++++ The data

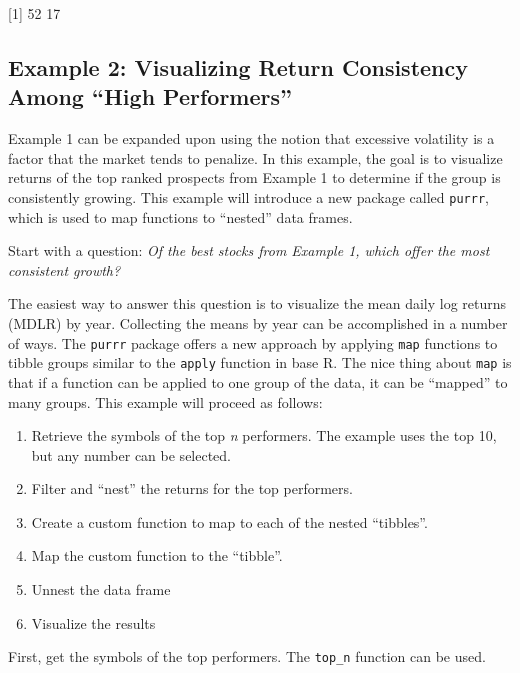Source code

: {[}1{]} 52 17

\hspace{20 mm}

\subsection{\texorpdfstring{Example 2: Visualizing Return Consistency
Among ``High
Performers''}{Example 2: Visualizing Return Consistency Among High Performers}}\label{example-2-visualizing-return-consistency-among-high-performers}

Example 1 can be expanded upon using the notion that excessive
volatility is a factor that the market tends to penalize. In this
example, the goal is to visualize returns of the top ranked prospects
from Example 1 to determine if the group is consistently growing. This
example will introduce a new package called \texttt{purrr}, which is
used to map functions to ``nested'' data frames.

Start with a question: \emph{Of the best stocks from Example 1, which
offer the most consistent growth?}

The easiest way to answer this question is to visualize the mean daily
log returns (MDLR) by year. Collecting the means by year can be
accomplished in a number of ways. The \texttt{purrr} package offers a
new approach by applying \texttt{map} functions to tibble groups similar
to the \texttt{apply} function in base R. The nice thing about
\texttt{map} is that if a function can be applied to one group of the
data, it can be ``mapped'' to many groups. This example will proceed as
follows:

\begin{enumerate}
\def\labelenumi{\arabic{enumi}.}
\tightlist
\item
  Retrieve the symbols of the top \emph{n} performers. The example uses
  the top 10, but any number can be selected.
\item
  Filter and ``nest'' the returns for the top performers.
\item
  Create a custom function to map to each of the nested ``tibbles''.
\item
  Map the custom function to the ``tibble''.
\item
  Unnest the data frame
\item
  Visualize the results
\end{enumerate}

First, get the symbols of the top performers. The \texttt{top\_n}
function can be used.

++++++++
++++ The data

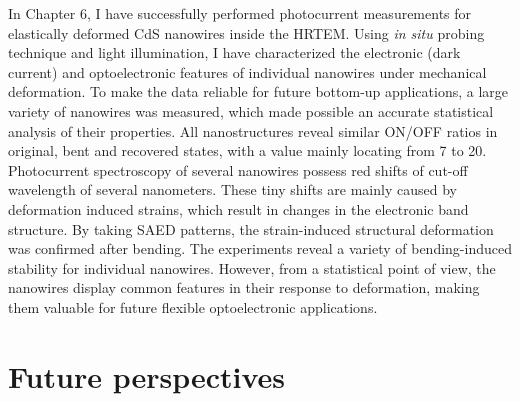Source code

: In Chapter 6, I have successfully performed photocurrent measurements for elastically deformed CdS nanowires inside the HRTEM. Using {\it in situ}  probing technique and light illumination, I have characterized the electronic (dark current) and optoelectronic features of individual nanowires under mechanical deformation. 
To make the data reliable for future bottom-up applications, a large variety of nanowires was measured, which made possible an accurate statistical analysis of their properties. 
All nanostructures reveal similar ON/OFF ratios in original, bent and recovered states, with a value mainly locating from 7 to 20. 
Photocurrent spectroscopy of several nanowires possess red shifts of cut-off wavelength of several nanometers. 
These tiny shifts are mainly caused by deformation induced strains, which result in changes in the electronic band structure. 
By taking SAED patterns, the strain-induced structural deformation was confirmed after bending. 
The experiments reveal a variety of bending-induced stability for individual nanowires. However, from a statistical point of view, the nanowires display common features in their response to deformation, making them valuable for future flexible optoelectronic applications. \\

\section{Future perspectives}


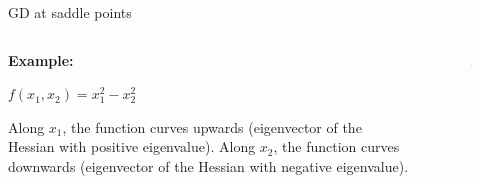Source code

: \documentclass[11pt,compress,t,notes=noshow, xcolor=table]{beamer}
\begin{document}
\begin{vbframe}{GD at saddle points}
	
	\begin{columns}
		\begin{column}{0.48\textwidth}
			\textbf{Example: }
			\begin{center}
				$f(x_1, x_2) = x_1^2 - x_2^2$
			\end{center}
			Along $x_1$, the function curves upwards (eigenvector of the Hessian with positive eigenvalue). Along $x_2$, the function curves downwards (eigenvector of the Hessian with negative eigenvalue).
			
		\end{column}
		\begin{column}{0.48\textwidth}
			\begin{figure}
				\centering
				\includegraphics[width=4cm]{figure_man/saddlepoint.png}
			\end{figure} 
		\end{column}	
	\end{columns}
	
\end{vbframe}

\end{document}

++++++++
++++ The data

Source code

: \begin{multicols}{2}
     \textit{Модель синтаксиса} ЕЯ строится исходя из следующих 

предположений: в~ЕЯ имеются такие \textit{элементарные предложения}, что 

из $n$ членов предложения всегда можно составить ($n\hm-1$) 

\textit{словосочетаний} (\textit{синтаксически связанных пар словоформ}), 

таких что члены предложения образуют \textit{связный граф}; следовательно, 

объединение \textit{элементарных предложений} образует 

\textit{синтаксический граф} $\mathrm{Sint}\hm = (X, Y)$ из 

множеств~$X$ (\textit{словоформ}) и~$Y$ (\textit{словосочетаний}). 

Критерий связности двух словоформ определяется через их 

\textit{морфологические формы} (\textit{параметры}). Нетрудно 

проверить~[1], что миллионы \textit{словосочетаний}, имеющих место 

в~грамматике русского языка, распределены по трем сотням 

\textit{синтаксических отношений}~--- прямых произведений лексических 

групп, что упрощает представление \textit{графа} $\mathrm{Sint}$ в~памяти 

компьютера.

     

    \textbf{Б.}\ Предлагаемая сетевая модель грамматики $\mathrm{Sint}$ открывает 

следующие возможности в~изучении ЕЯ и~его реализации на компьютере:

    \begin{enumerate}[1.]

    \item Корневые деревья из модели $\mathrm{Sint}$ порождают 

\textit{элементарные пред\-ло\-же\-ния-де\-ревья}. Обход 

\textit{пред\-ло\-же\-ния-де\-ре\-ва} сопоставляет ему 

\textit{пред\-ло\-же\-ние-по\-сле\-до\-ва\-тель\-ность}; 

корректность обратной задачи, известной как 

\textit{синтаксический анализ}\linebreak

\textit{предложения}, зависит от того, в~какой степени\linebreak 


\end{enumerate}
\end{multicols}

++++++++

# Action item:
Each line that holds the word "shifts" should be extracted from the records.

# Expected answer:
Photocurrent spectroscopy of several nanowires possess red shifts of cut-off wavelength of several nanometers. 
These tiny shifts are mainly caused by deformation induced strains, which result in changes in the electronic band structure. 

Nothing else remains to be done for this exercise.